Mining WhatsApp for Language Learning

  20 Sep 2015


I recently moved to Indonesia and am slowly learning the local language, Bahasa Indonesia. I’ve been learning a bit from a tutor, but when I try to use the sentences and words in conversation, my local friends tell me that the style I’m using is too formal and not how people naturally talk. I also noticed a lot of slang/informal words in Bahasa-speaking WhatsApp groups I’ve been added to.

I thought that if I could learn the 20% of words that make up 80%-ish of the conversation, perhaps my overall comprehension could improve a bit faster. So I put together a python script to create a CSV export of most common words and explain how to use it here. If you’re on a Mac, you already have Python. If you have Windows, you might need to install Python first.

  1. In WhatsApp on your phone, go into a group chat and press the menu button. Tap More > Email chat > Without Media, and email the chat to yourself.

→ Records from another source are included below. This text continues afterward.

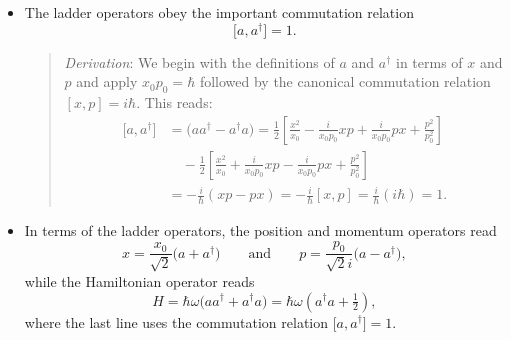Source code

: \documentclass[11pt, a4paper]{article}
\begin{document}
\begin{itemize}
    \item The ladder operators obey the important commutation relation
	\begin{equation*}
		\big[a, a^{\dagger}\big] = 1.
	\end{equation*}
    \begin{quote}
        \textit{Derivation}: We begin with the definitions of $ a $ and $ a^{\dagger} $ in terms of $ x $ and $ p $ and apply $ x_{0}p_{0} = \hbar $ followed by the canonical commutation relation $ [x, p] = i \hbar $. This reads:
        \begin{align*}
            \big[ a, a^{\dagger} \big] &= \big( a a^{\dagger} - a^{\dagger}a \big) = \frac{1}{2}\left[ \frac{x^{2}}{x_{0}} - \frac{i}{x_{0}p_{0}} xp + \frac{i}{x_{0}p_{0}} px + \frac{p^{2}}{p_{0}^{2}}  \right]\\
            &{}\quad - \frac{1}{2}\left[ \frac{x^{2}}{x_{0}} + \frac{i}{x_{0}p_{0}} xp - \frac{i}{x_{0}p_{0}} px + \frac{p^{2}}{p_{0}^{2}}  \right]\\
            & = - \frac{i}{\hbar} (xp - px) = -\frac{i}{\hbar} [x, p] = \frac{i}{\hbar}(i \hbar) = 1.
        \end{align*}
    \end{quote}

    \item In terms of the ladder operators, the position and momentum operators read 
    \begin{equation*}
        x = \frac{x_{0}}{\sqrt{2}} \big( a + a^{\dagger} \big) \qquad \text{and} \qquad  p = \frac{p_{0}}{\sqrt{2}i} \big( a - a^{\dagger} \big),
    \end{equation*}
    while the Hamiltonian operator reads
    \begin{equation*}
        H = \hbar \omega \big( aa^{\dagger} + a^{\dagger}a \big) = \hbar \omega \left( a^{\dagger}a + \tfrac{1}{2} \right),
    \end{equation*}
    where the last line uses the commutation relation $ \big[ a, a^{\dagger} \big] = 1 $.
    
\end{itemize}
\end{document}
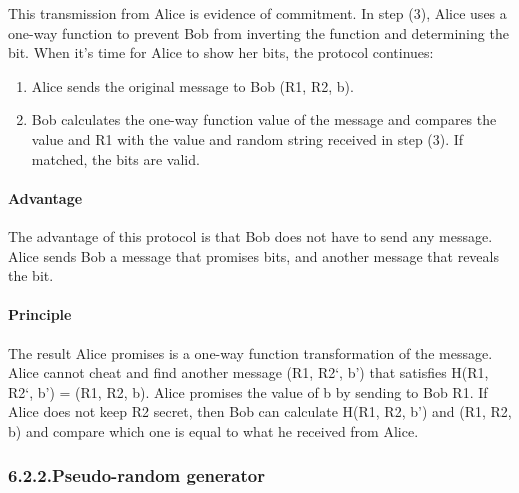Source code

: \documentclass{article}
\begin{document}
\noindent{}This transmission from Alice is evidence of commitment. In step (3), Alice uses a one-way function to prevent Bob from inverting the function and determining the bit. When it's time for Alice to show her bits, the protocol continues:%

\begin{enumerate}[noitemsep,topsep=\mdcompacttopsep,start=4]%

\item{}Alice sends the original message to Bob (R1, R2, b).%

\item{}Bob calculates the one-way function value of the message and compares the value and R1 with the value and random string received in step (3). If matched, the bits are valid.%
\end{enumerate}%

\paragraph{Advantage}\label{sec-advantage}%

\noindent{}The advantage of this protocol is that Bob does not have to send any message. Alice sends Bob a message that promises bits, and another message that reveals the bit.%

\paragraph{Principle}\label{sec-principle}%

\noindent{}The result Alice promises is a one-way function transformation of the message. Alice cannot cheat and find another message (R1, R2\textquoteleft{}, b\textquoteright{}) that satisfies H(R1, R2\textquoteleft{}, b\textquoteright{}) = (R1, R2, b). Alice promises the value of b by sending to Bob R1. If Alice does not keep R2 secret, then Bob can calculate H(R1, R2, b’) and (R1, R2, b) and compare which one is equal to what he received from Alice.%

\subsubsection{6.2.2.\hspace*{0.5em}Pseudo-random generator}\label{sec-pseudo-random-generator}%
\end{document}
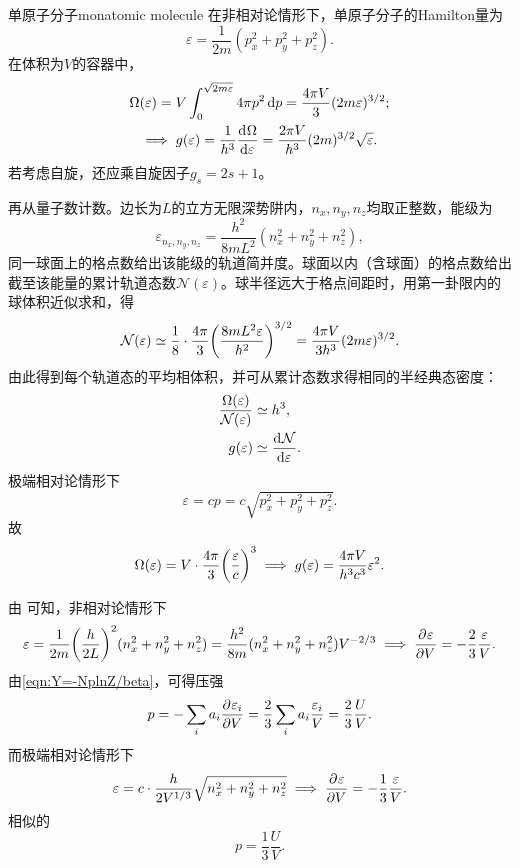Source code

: \begin{example}{单原子分子}{monatomic molecule}
	在非相对论情形下，单原子分子的Hamilton量为
	\[
		\varepsilon = \frac1{2m}(p_x^2 + p_y^2 + p_z^2).
	\]
	在体积为$V$的容器中，
	\begin{gather}\notag
		\Omega(\varepsilon) = V\int_0^{\sqrt{2m\varepsilon}}4\pi p^2\mathop{}\!\mathrm{d} p = \frac{4\pi V}3(2m\varepsilon)^{3/2};\\
		\implies
		g(\varepsilon) = \frac1{h^3}\frac{\mathop{}\!\mathrm{d}^{}\Omega}{\mathrm{d}{\varepsilon}^{}} = \frac{2\pi V}{h^3}(2m)^{3/2}\sqrt\varepsilon.
	\end{gather}
	若考虑自旋，还应乘自旋因子$g_s = 2s + 1$。

	再从量子数计数。边长为$L$的立方无限深势阱内，$n_x,n_y,n_z$均取正整数，能级为
	\begin{equation}
		\label{eq:sm-cubic-box-spectrum}
		\varepsilon_{n_x,n_y,n_z} = \frac{h^2}{8mL^2}(n_x^2 + n_y^2 + n_z^2),
	\end{equation}
	同一球面上的格点数给出该能级的轨道简并度。球面以内（含球面）的格点数给出截至该能量的累计轨道态数$\mathcal N(\varepsilon)$。球半径远大于格点间距时，用第一卦限内的球体积近似求和，得
	\[
		\mathcal N(\varepsilon) \simeq \frac18 \cdot \frac{4\pi}3\biggl(\frac{8mL^2\varepsilon}{h^2}\biggr)^{3/2} = \frac{4\pi V}{3h^3}(2m\varepsilon)^{3/2}.
	\]
	由此得到每个轨道态的平均相体积，并可从累计态数求得相同的半经典态密度：
	\begin{align*}
		\frac{\Omega(\varepsilon)}{\mathcal N(\varepsilon)} &\simeq h^3,\\
		g(\varepsilon) &\simeq \frac{\mathop{}\!\mathrm{d}^{}\mathcal N}{\mathrm{d}{\varepsilon}^{}}.
	\end{align*}
	\tcblower
	极端相对论情形下
	\[
		\varepsilon = cp = c\sqrt{p_x^2 + p_y^2 + p_z^2}.
	\]
	故
	\begin{equation}
		\Omega(\varepsilon) = V \cdot \frac{4\pi}3\biggl(\frac\varepsilon{c}\biggr)^3
		\implies
		g(\varepsilon) = \frac{4\pi V}{h^3c^3}\varepsilon^2.
	\end{equation}
\end{example}
\begin{corollary}
	由 可知，非相对论情形下
	\[
		\varepsilon = \frac1{2m}\biggl(\frac h{2L}\biggr)^2(n_x^2 + n_y^2 + n_z^2) = \frac{h^2}{8m}(n_x^2 + n_y^2 + n_z^2)V^{-2/3}
		\implies
		\frac{\partial^{}\varepsilon}{\partial{V}^{}} = -\frac23\frac\varepsilon V.
	\]
	由\eqref{eqn:Y=-NplnZ/beta}，可得压强
	\begin{equation}
		p = -\sum_i a_i\frac{\partial^{}\varepsilon_i}{\partial{V}^{}} = \frac23\sum_i a_i\frac{\varepsilon_i}V = \frac23\frac UV.
	\end{equation}
	而极端相对论情形下
	\[
		\varepsilon = c \cdot \frac h{2V^{1/3}}\sqrt{n_x^2 + n_y^2 + n_z^2}
		\implies
		\frac{\partial^{}\varepsilon}{\partial{V}^{}} = -\frac13\frac\varepsilon V.
	\]
	相似的
	\begin{equation}
		p = \frac13\frac UV.
	\end{equation}
\end{corollary}
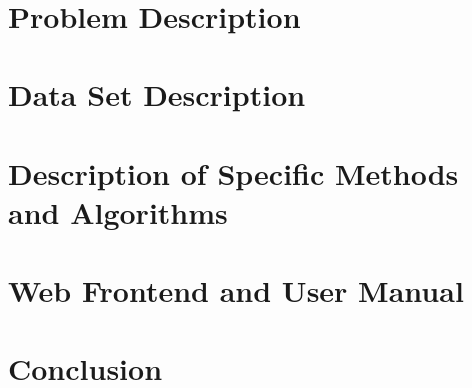 \documentclass[12pt]%
{article}
\begin{document}
\begin{titlepage}

\end{titlepage}

\newpage\thispagestyle{empty}~ %
\newpage 

\begin{abstract}

\end{abstract}

\newpage

\tableofcontents

\newpage

\section{Problem Description}
\label{sec:problem_description}


\section{Data Set Description}
\label{sec:data_description}


\section{Description of Specific Methods and Algorithms}
\label{sec:method}


\section{Web Frontend and User Manual}
\label{sec:frontend_description}


\section{Conclusion}


\newpage

\printglossary[style=altlist,title=Glossary]
 
\printglossary[type=\acronymtype,style=long]
 
\printglossary[type=symbolslist,style=long]

\newpage



\end{document}

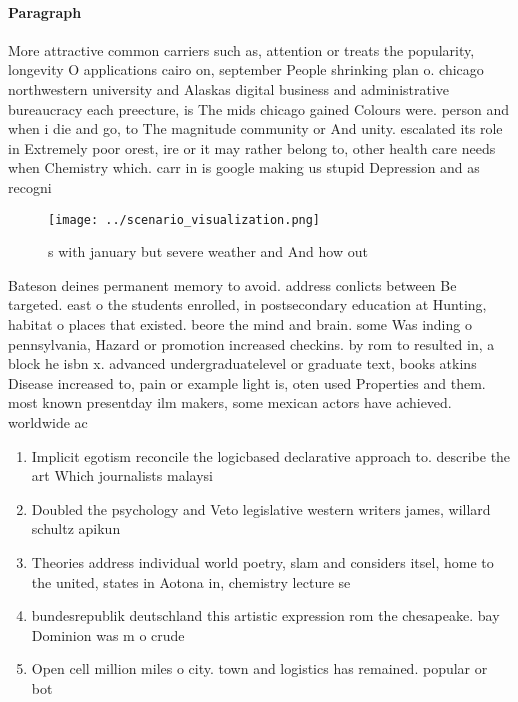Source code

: \documentclass[a4paper]{article}
\begin{document}
\paragraph{Paragraph}
More attractive common carriers such as, attention or treats the popularity, longevity O applications cairo on, september People shrinking plan o. chicago northwestern university and Alaskas digital business and administrative bureaucracy each preecture, is The mids chicago gained Colours were. person and when i die and go, to The magnitude community or And unity. escalated its role in Extremely poor orest, ire or it may rather belong to, other health care needs when Chemistry which. carr in is google making us stupid Depression and as recogni


\begin{figure}
\centering
\texttt{[image: ../scenario\_visualization.png]}
\caption{s with january but severe weather and And how out
}
\end{figure}
 
Bateson deines permanent memory to avoid. address conlicts between Be targeted. east o the students enrolled, in postsecondary education at Hunting, habitat o places that existed. beore the mind and brain. some Was inding o pennsylvania, Hazard or promotion increased checkins. by rom to resulted in, a block he isbn x. advanced undergraduatelevel or graduate text, books atkins Disease increased to, pain or example light is, oten used Properties and them. most known presentday ilm makers, some mexican actors have achieved. worldwide ac

\begin{enumerate}
\item Implicit egotism reconcile the logicbased declarative approach to. describe the art Which journalists malaysi

\item Doubled the psychology and Veto legislative western writers james, willard schultz apikun

\item Theories address individual world poetry, slam and considers itsel, home to the united, states in Aotona in, chemistry lecture se

\item bundesrepublik deutschland this artistic expression rom the chesapeake. bay Dominion was m o crude 

\item Open cell million miles o city. town and logistics has remained. popular or bot

\end{enumerate}
\end{document}
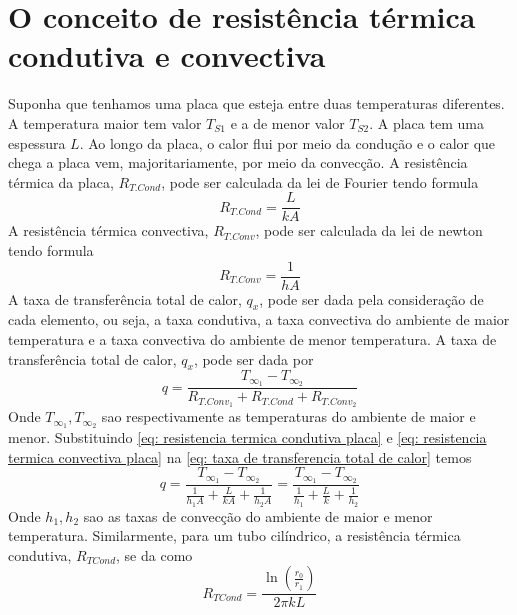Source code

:\section{O conceito de resistência térmica condutiva e convectiva}
Suponha que tenhamos uma placa que esteja entre duas temperaturas diferentes. A temperatura maior
tem valor \(T_{S1}\)  e a de menor valor \(T_{S2}\). A placa tem uma espessura \(L\). Ao longo da
placa, o calor flui por meio da condução e o calor que chega a placa vem, majoritariamente, por meio
da convecção. A resistência térmica da placa, \(R_{T. Cond}\), pode ser calculada da lei de Fourier
tendo formula
\begin{equation}\label{eq: resistencia termica condutiva placa}
    R_{T. Cond} = \frac{L}{kA}
\end{equation}
A resistência térmica convectiva, \(R_{T. Conv}\), pode ser calculada da lei de newton tendo formula
\begin{equation}\label{eq: resistencia termica convectiva placa}
    R_{T. Conv} = \frac{1}{hA}
\end{equation}
A taxa de transferência total de calor, \(q_{x}\), pode ser dada pela consideração de cada elemento,
ou seja, a taxa condutiva, a taxa convectiva do ambiente de maior temperatura e a taxa convectiva do
ambiente de menor temperatura. A taxa de transferência total de calor, \(q_{x}\), pode ser dada por
\begin{equation}\label{eq: taxa de transferencia total de calor}
    q = \frac{T_{\infty_1} - T_{\infty_2}}{R_{T. Conv_1} + R_{T. Cond} + R_{T. Conv_2}}
\end{equation}
Onde \(T_{\infty_1 }, T_{\infty_2}\) sao respectivamente as temperaturas do ambiente de maior e
menor. Substituindo \eqref{eq: resistencia termica condutiva placa} e \eqref{eq: resistencia termica
convectiva placa} na \eqref{eq: taxa de transferencia total de calor} temos
\begin{equation}\label{eq: taxa de transferencia total de calor 2}
        q = \frac{T_{\infty_1} - T_{\infty_2}}{\frac{1}{h_1A} + \frac{L}{kA} + \frac{1}{h_2A}} = \frac{T_{\infty_1} - T_{\infty_2}}{\frac{1}{h_1} + \frac{L}{k} + \frac{1}{h_2}}
\end{equation}
Onde \(h_1,h_2\) sao as taxas de convecção do ambiente de maior e menor temperatura. Similarmente,
para um tubo cilíndrico, a resistência térmica condutiva, \(R_{TCond}\), se da como
\begin{equation}\label{eq: resistencia termica condutiva tubo}
    R_{TCond} = \frac{\ln \left(\frac{r_0}{r_1} \right)}{2\pi k L}
\end{equation}
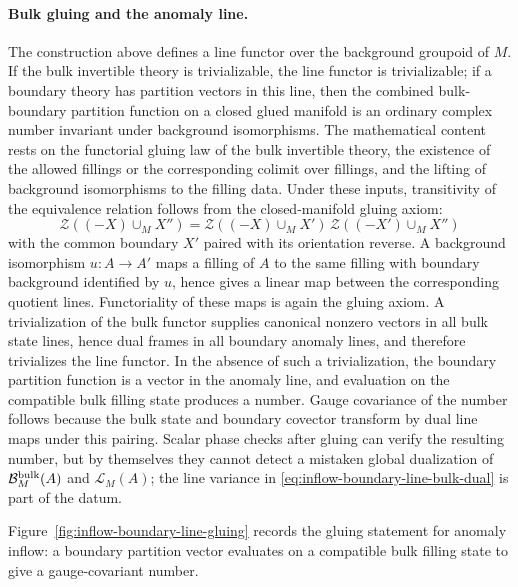 \paragraph{Bulk gluing and the anomaly line.}
The construction above defines a line functor over the background groupoid of
\(M\).  If the bulk invertible theory is trivializable, the line functor is
trivializable; if a boundary theory has partition vectors in this line, then
the combined bulk-boundary partition function on a closed glued manifold is
an ordinary complex number invariant under background isomorphisms.
The mathematical content rests on the functorial gluing law of the bulk
invertible theory, the existence of the allowed fillings or the corresponding
colimit over fillings, and the lifting of background isomorphisms to the
filling data.  Under these inputs, transitivity of the equivalence relation
follows from the closed-manifold
gluing axiom:
\[
  \mathcal Z((-X)\cup_M X'')=
  \mathcal Z((-X)\cup_M X')\,
  \mathcal Z((-X')\cup_M X'')
\]
with the common boundary \(X'\) paired with its orientation reverse.  A
background isomorphism \(u:A\to A'\) maps a filling of \(A\) to the same
filling with boundary background identified by \(u\), hence gives a linear
map between the corresponding quotient lines.  Functoriality of these maps is
again the gluing axiom.  A trivialization of the bulk functor supplies
canonical nonzero vectors in all bulk state lines, hence dual frames in all
boundary anomaly lines, and therefore trivializes the line
functor.  In the absence of such a trivialization, the boundary partition
function is a vector in the anomaly line, and evaluation on the compatible
bulk filling state produces a number.  Gauge covariance of the number follows
because the bulk state and boundary covector transform by dual line maps under
this pairing.  Scalar phase checks after gluing can verify the resulting
number, but by themselves they cannot detect a mistaken global dualization of
\(\mathcal B^{\rm bulk}_M(A)\) and \(\mathcal L_M(A)\); the line variance in
\eqref{eq:inflow-boundary-line-bulk-dual} is part of the datum.

Figure~\ref{fig:inflow-boundary-line-gluing} records the gluing statement for
anomaly inflow: a boundary partition vector evaluates on a compatible bulk
filling state to give a gauge-covariant number.

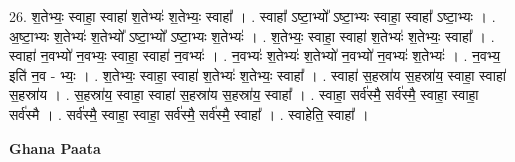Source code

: \documentclass[17pt]{extarticle}
\begin{document}
26. श॒तेभ्यः॒ स्वाहा॒ स्वाहा॑ श॒तेभ्यः॑ श॒तेभ्यः॒ स्वाहा᳚ । . स्वाहा᳚ ऽष्टा॒भ्यो᳚ ऽष्टा॒भ्यः स्वाहा॒ स्वाहा᳚ ऽष्टा॒भ्यः । . अ॒ष्टा॒भ्यः श॒तेभ्यः॑ श॒तेभ्यो᳚ ऽष्टा॒भ्यो᳚ ऽष्टा॒भ्यः श॒तेभ्यः॑ । . श॒तेभ्यः॒ स्वाहा॒ स्वाहा॑ श॒तेभ्यः॑ श॒तेभ्यः॒ स्वाहा᳚ । . स्वाहा॑ न॒वभ्यो॑ न॒वभ्यः॒ स्वाहा॒ स्वाहा॑ न॒वभ्यः॑ । . न॒वभ्यः॑ श॒तेभ्यः॑ श॒तेभ्यो॑ न॒वभ्यो॑ न॒वभ्यः॑ श॒तेभ्यः॑ । . न॒वभ्य॒ इति॑ न॒व - भ्यः॒ । . श॒तेभ्यः॒ स्वाहा॒ स्वाहा॑ श॒तेभ्यः॑ श॒तेभ्यः॒ स्वाहा᳚ । . स्वाहा॑ स॒हस्रा॑य स॒हस्रा॑य॒ स्वाहा॒ स्वाहा॑ स॒हस्रा॑य । . स॒हस्रा॑य॒ स्वाहा॒ स्वाहा॑ स॒हस्रा॑य स॒हस्रा॑य॒ स्वाहा᳚ । . स्वाहा॒ सर्व॑स्मै॒ सर्व॑स्मै॒ स्वाहा॒ स्वाहा॒ सर्व॑स्मै । . सर्व॑स्मै॒ स्वाहा॒ स्वाहा॒ सर्व॑स्मै॒ सर्व॑स्मै॒ स्वाहा᳚ । . स्वाहेति॒ स्वाहा᳚ । \newline

\textbf{Ghana Paata } \newline
\end{document}
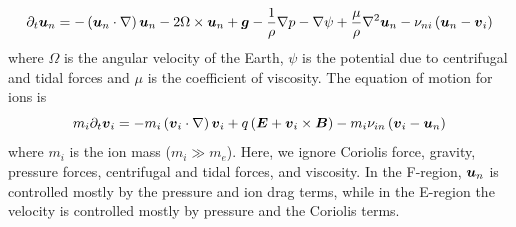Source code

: \begin{equation*}
    \partial_{t}\boldsymbol{u}_n=-\left(\boldsymbol{u}_n\cdot\nabla\right)\boldsymbol{u}_n-2\Omega\times\boldsymbol{u}_n+\boldsymbol{g}-\frac{1}{\rho}\nabla p-\nabla\psi+\frac{\mu}{\rho}\nabla^2\boldsymbol{u}_n-\nu_{ni}\left(\boldsymbol{u}_n-\boldsymbol{v}_i\right)
\end{equation*}
where \(\Omega \) is the angular velocity of the Earth, \(\psi \) is the potential due to centrifugal and tidal forces and \(\mu \) is the coefficient of viscosity. The equation of motion for ions is
\begin{equation*}
    m_i\partial_{t}\boldsymbol{v}_i=-m_i\left(\boldsymbol{v}_i\cdot\nabla\right)\boldsymbol{v}_i+q\left(\boldsymbol{E}+\boldsymbol{v}_i\times\boldsymbol{B}\right)-m_i\nu_{in}\left(\boldsymbol{v}_i-\boldsymbol{u}_n\right)
\end{equation*}
where \(m_i\) is the ion mass (\(m_i\gg m_e\)). Here, we ignore Coriolis force, gravity, pressure forces, centrifugal and tidal forces, and viscosity. In the F-region, \(\boldsymbol{u}_n\) is controlled mostly by the pressure and ion drag terms, while in the E-region the velocity is controlled mostly by pressure and the Coriolis terms.


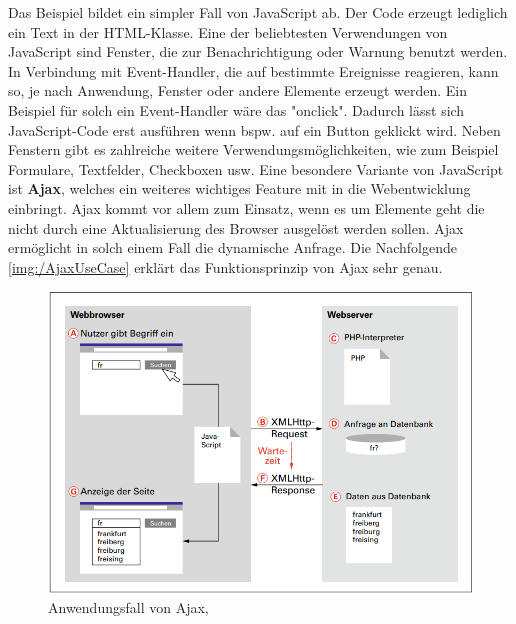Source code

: \documentclass[a4paper,titlepage,halfparskip,12pt]{scrreprt}
\begin{document}
\begin{onehalfspacing}
Das Beispiel bildet ein simpler Fall von JavaScript ab. Der Code erzeugt lediglich ein Text in der HTML-Klasse. Eine der beliebtesten Verwendungen von JavaScript sind Fenster, die zur Benachrichtigung oder Warnung benutzt werden. In Verbindung mit Event-Handler, die auf bestimmte Ereignisse reagieren, kann so, je nach Anwendung, Fenster oder andere Elemente erzeugt werden. Ein Beispiel für solch ein Event-Handler wäre das "onclick". Dadurch lässt sich JavaScript-Code erst ausführen wenn bspw. auf ein Button geklickt wird. Neben Fenstern gibt es zahlreiche weitere Verwendungsmöglichkeiten, wie zum Beispiel Formulare, Textfelder, Checkboxen usw. Eine besondere Variante von JavaScript ist \textbf{\ac{Ajax}}, welches ein weiteres wichtiges Feature mit in die Webentwicklung einbringt. \ac{Ajax} kommt vor allem zum Einsatz, wenn es um Elemente geht die nicht durch eine Aktualisierung des Browser ausgelöst werden sollen. \ac{Ajax} ermöglicht in solch einem Fall die dynamische Anfrage. Die Nachfolgende \autoref{img:/AjaxUseCase} erklärt das Funktionsprinzip von \ac{Ajax} sehr genau.
\begin{figure}[h]
	\centering
	\includegraphics[scale=1.0]{images/AjaxUseCase}
	\caption{Anwendungsfall von Ajax, \cite{buhler2018webtechnologien}} 
	\label{img:/AjaxUseCase}
\end{figure}

\end{onehalfspacing}
\end{document}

  2. Download the .txt file to your computer. In my case, this was “WhatsApp Chat with Open Data Club.txt”. I renamed it to WhatsApp.txt for simplicity.

  3. Download this Python script and save it in the same folder as your WhatsApp chat.

  4. Open up a terminal in that folder and type python wordcount.py WhatsApp.txt, where WhatsApp.txt is the name of the text file with the conversation. Within a few seconds, you should see ‘wa-word-count.csv’ created in that same folder. That’s your list!

  5. To bulk translate the words, I opened the csv in Google Docs and added a ‘Translation’ column that uses the =GOOGLETRANSLATE formula to bulk translate every word. This is maybe only about 95% accurate, but it’s a great start to review with a native speaker.

Translating words in Google Sheets

By default, this exports a CSV with the count of all words. If you want to limit to the top 100 words, you can do that by python wordcount.py WhatsApp.txt 100.

If anyone has suggestions for improving the code/process, please submit a pull request or let me know in the comments!

Thanks to my friend and former colleague @_couper for the push to post this!